Collected data:

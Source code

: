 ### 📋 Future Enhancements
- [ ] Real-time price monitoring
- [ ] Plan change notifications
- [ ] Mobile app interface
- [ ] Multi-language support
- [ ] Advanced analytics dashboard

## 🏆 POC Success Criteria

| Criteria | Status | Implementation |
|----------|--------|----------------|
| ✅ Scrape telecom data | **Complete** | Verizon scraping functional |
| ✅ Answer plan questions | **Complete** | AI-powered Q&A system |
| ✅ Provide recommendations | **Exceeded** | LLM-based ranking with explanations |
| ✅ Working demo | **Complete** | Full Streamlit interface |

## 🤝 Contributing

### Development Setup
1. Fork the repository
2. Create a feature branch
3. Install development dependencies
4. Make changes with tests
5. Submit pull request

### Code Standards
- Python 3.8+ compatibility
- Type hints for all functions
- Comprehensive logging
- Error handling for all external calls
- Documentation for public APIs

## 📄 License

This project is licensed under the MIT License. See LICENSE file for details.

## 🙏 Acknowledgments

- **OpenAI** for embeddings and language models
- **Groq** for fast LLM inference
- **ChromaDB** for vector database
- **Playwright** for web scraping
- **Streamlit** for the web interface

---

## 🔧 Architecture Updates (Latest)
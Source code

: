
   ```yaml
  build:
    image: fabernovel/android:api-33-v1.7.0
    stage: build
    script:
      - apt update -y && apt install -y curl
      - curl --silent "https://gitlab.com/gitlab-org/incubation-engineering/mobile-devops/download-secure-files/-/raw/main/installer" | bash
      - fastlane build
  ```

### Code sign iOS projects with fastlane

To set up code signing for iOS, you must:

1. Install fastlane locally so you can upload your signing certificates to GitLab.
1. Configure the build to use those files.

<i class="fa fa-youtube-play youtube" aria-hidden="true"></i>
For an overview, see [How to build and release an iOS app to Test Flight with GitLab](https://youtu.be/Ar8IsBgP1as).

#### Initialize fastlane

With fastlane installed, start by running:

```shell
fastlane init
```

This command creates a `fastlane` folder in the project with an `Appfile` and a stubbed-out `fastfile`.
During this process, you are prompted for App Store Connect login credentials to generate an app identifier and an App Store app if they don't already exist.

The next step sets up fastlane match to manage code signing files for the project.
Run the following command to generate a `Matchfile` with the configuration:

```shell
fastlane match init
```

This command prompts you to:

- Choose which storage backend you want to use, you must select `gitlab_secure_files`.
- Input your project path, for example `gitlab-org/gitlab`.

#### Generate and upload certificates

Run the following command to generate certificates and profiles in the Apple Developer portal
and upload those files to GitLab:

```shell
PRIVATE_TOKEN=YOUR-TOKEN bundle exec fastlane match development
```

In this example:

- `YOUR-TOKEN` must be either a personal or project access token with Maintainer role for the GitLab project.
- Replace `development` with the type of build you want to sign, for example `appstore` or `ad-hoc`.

-- PROMPT --
Out of the records above, pick each line that contains the string "those".

-- RESULT OF THIS TASK --
1. Configure the build to use those files.
and upload those files to GitLab:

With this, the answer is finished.